Initially, yes. However, we made a conscious decision to engage with religious leaders, rather than opposing them. In Erwadi, our first step was to build trust with the Dargah Committee. We assured them we weren’t there to challenge their faith but to integrate modern medicine in that belief system. They helped us construct a clinic on the shrine compound and later facilitated the building of a mental hospital nearby. Even today, members of the Dargah Committee volunteer to spread awareness about modern psychiatric care. We followed the same approach in Sivakasi, where we partnered with the Sathya Sai Baba Trust to establish a similar facility that now serves the industrial workers in the region. 

Q

What does India’s mental health sector need the most today? 

A

We need more trained professionals, including psychiatrists, nurses and community volunteers. The latter are particularly vital, as they are often the first point of contact for people in distress. They need proper training, especially in handling patients who might be aggressive or substance-dependent. We also need to sensitise NGOs working in other areas to the importance of mental health. Broader collaboration will expand our reach. Rehabilitation must go beyond treatment. Vocational training and economic empowerment are essential. A job can provide survivors a sense of meaning and dignity.
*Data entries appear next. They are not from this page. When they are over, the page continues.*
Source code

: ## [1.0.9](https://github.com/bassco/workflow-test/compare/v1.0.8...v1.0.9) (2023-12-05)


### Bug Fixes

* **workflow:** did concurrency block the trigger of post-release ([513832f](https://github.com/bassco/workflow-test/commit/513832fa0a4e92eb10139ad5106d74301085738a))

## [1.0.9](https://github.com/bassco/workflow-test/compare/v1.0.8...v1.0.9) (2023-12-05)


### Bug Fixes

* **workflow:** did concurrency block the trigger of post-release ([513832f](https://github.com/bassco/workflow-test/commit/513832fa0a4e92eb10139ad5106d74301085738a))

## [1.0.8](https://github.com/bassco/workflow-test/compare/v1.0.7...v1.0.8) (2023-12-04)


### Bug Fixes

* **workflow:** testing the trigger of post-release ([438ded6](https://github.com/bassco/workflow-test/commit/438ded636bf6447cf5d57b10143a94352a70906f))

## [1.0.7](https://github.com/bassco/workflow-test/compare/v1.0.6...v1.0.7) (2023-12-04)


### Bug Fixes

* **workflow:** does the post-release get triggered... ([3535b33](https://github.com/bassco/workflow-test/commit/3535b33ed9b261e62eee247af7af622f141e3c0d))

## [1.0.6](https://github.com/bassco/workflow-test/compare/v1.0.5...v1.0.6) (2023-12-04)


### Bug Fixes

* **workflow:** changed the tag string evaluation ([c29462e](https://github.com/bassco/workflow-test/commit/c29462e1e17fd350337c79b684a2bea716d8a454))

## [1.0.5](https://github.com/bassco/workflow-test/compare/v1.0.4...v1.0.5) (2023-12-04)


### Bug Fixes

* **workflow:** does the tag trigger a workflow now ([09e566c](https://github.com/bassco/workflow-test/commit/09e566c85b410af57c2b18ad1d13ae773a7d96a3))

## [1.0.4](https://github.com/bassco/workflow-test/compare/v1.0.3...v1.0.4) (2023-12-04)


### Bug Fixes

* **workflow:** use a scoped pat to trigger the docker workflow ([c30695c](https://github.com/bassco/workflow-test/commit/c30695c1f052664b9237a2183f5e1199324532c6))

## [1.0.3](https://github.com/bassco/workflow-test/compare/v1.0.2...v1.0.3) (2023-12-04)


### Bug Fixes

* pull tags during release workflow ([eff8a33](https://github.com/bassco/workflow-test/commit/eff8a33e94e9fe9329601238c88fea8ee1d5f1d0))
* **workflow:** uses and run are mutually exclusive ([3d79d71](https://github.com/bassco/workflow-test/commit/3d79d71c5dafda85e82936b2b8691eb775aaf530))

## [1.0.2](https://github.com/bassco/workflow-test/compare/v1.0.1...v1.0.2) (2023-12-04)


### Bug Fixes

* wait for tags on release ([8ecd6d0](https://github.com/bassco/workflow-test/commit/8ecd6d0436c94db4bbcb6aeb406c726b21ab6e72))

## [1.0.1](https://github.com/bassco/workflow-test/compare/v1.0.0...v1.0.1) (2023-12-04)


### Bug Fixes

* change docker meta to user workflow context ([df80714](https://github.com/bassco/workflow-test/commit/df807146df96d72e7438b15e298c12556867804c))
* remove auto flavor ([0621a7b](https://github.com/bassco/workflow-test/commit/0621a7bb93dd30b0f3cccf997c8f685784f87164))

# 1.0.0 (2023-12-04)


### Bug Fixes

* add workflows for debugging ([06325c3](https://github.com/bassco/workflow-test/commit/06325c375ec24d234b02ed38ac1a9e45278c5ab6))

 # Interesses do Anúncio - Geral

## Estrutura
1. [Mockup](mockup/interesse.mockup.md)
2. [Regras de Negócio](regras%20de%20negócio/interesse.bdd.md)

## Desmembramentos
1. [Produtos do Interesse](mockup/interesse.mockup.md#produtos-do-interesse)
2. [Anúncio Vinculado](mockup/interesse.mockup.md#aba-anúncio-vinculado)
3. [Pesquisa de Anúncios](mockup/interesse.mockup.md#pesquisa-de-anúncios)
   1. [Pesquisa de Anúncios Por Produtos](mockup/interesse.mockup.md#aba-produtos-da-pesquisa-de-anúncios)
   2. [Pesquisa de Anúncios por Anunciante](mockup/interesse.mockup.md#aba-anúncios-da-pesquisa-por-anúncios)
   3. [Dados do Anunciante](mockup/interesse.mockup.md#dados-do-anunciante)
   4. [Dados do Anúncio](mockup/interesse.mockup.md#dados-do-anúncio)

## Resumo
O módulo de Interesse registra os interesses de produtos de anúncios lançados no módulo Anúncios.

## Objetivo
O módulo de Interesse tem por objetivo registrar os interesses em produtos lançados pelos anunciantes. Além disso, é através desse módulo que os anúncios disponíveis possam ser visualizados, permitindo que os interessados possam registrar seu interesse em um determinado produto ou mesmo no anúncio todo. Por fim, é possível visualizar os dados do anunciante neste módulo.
In recent years, Tamil Nadu has included individuals with mental disabilities in the Mahatma Gandhi National Rural Employment Guarantee Scheme. In Madurai district, for instance, many beneficiaries are getting 100 days of work annually. Collective efforts helped setting up psychological counselling centres in every educational institution in Madurai, in collaboration with the government. That too has shown remarkable results. Above all, we must fight the stigma. Social inclusion is as vital as medicine. And hope—that’s the most powerful medicine we can offer. People with mental illness must be considered assets to society, not liabilities.